The silk hanging scroll, now framed and covered with glass, is embroidered with a cong-form vessel in satin stitch on a stand issuing lotus blossoms worked in Peking knot with two-tone blue and green satin-stitched sinuous stems and lotus leaves. A brush pot is stitched in couched gold to resemble wood grain and is filled with a Peking knotted ruyi, a very fine ink-tipped brush, a scroll, a peacock feather and a chrysanthemum. Next to the brush pot is a stack of books in laid work with the cover open to reveal a yinyang symbol.
All of the elements that make up the tableau here would be familiar to a Chinese intellectual and anyone knowledgeable about his world. The scroll pots used by the literati were usually made of wood, sometime the beauty of the grain brought out through polishing, with no further carving or ornamentation necessary and it is such a pot that the present image conjures. Its contents are meaningful in the first place because they convey the ‘collecting’ nature of the gentleman- scholar but each item also has symbolic value. The ruyi ‘wish-granting’ scepter is a sign of status and an auspicious implement, but normally enjoyed simply as an eccentric object when fashioned, for example, from an eccentrically twisted root. The brush is a necessity for the calligrapher and painter; the chrysanthemum, symbol of the poetic spirit of the reclusive and principled gentlemen since the epitome of that spirit, Tao Yuanming, embraced this flower in the 3rd century A.D.; the peacock feather a symbol of dignity and status and a beautiful pennant anyone might pick up and admire knowledgeable or not of its traditional symbolism; the books stacked against the scroll pot, ready to hand with the protective cover casually thrown back, the symbol of duality embroidered on its surface adding a profound philosophic overtone to the scene.
The antiquarian interests of such individuals are conveyed by the presence of the vase in the form of an ancient jade cong, with its characteristically notched corners. The color of the threads suggests the vessel depicted is a bronze version of the ancient cong, an identity supported by the presence of handles on the side and key fret pattern at the base. The lotus blossom and leaves accompanied by grasses and grains denote purity and plenty on the one hand, the illusory nature of being on another, or simply the desire to be attached, even in a small way, to nature.

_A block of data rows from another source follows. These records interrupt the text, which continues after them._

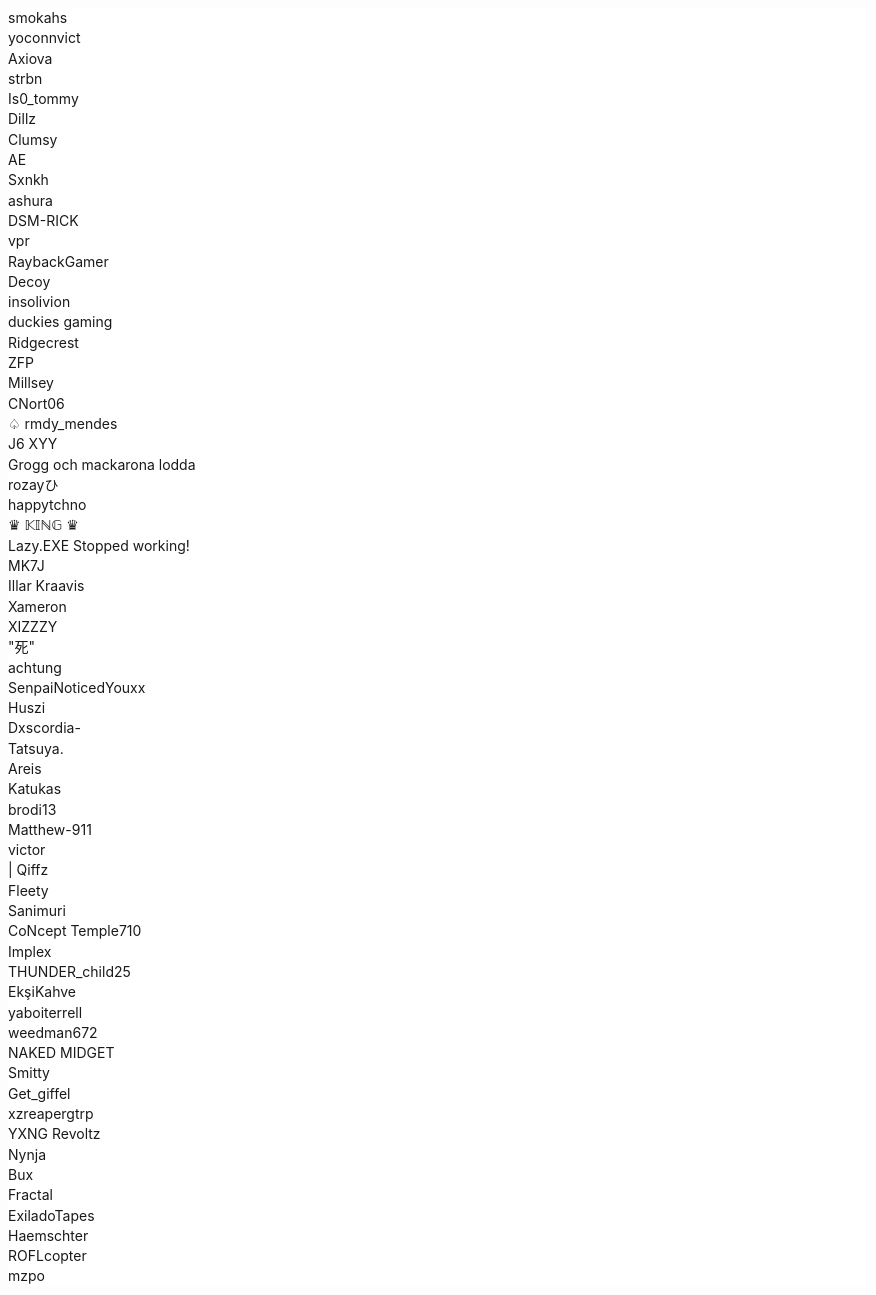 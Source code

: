 smokahs  
yoconnvict  
Axiova  
strbn  
Is0_tommy  
Dillz  
Clumsy  
AE  
Sxnkh  
ashura  
DSM-RICK  
vpr  
RaybackGamer  
Decoy  
insolivion  
duckies gaming  
Ridgecrest  
ZFP  
Millsey  
CNort06  
♤ rmdy_mendes  
J6 XYY  
Grogg och mackarona lodda  
rozayひ  
happytchno  
♛ 𝕂𝕀ℕ𝔾 ♛  
Lazy.EXE Stopped working!  
MK7J  
Illar Kraavis  
Xameron  
XIZZZY  
"死"  
achtung  
SenpaiNoticedYouxx  
Huszi  
Dxscordia-  
Tatsuya.  
Areis  
Katukas  
brodi13  
Matthew-911  
victor  
| Qiffz  
Fleety  
Sanimuri  
CoNcept Temple710  
Implex  
THUNDER_child25  
EkşiKahve  
yaboiterrell  
weedman672  
NAKED MIDGET  
Smitty  
Get_giffel  
xzreapergtrp  
YXNG Revoltz  
Nynja  
Bux  
Fractal  
ExiladoTapes  
Haemschter  
ROFLcopter  
mzpo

In an interesting study, Rose Kerr addresses questions as to how such works might have been used in domestic settings in China, adorning the mansions of the elite where rooms were aplenty, reception halls and private studies, dining rooms and bedchambers, all requiring some form of decor. Textiles were often used as furniture coverings, as curtains, or simply as attractive decorative hangings among other functions. Since the form of the present panel does not suggest a specific function, it was likely appreciated for its purely decorative value as a wall hanging, or perhaps, as part of a set to form a drape or curtain, one enhanced by the ideas and qualities its individual and collective images convey.
1. Rose Kerr, ed., Chinese Art and Design: Art Objects in Ritual and Daily Life, New York, 1991, pp. 113-114. Also see Jonathan Hay’s magnificent study, Sensuous Sur faces: The Decorative Object in Early Modern China, London, 2010, for images of the elite seated at their desks on which various antiquarian objects similar to those in the silk embroidery here are displayed, for example, fig. 166, p. 284 and fig. 168, p. 286.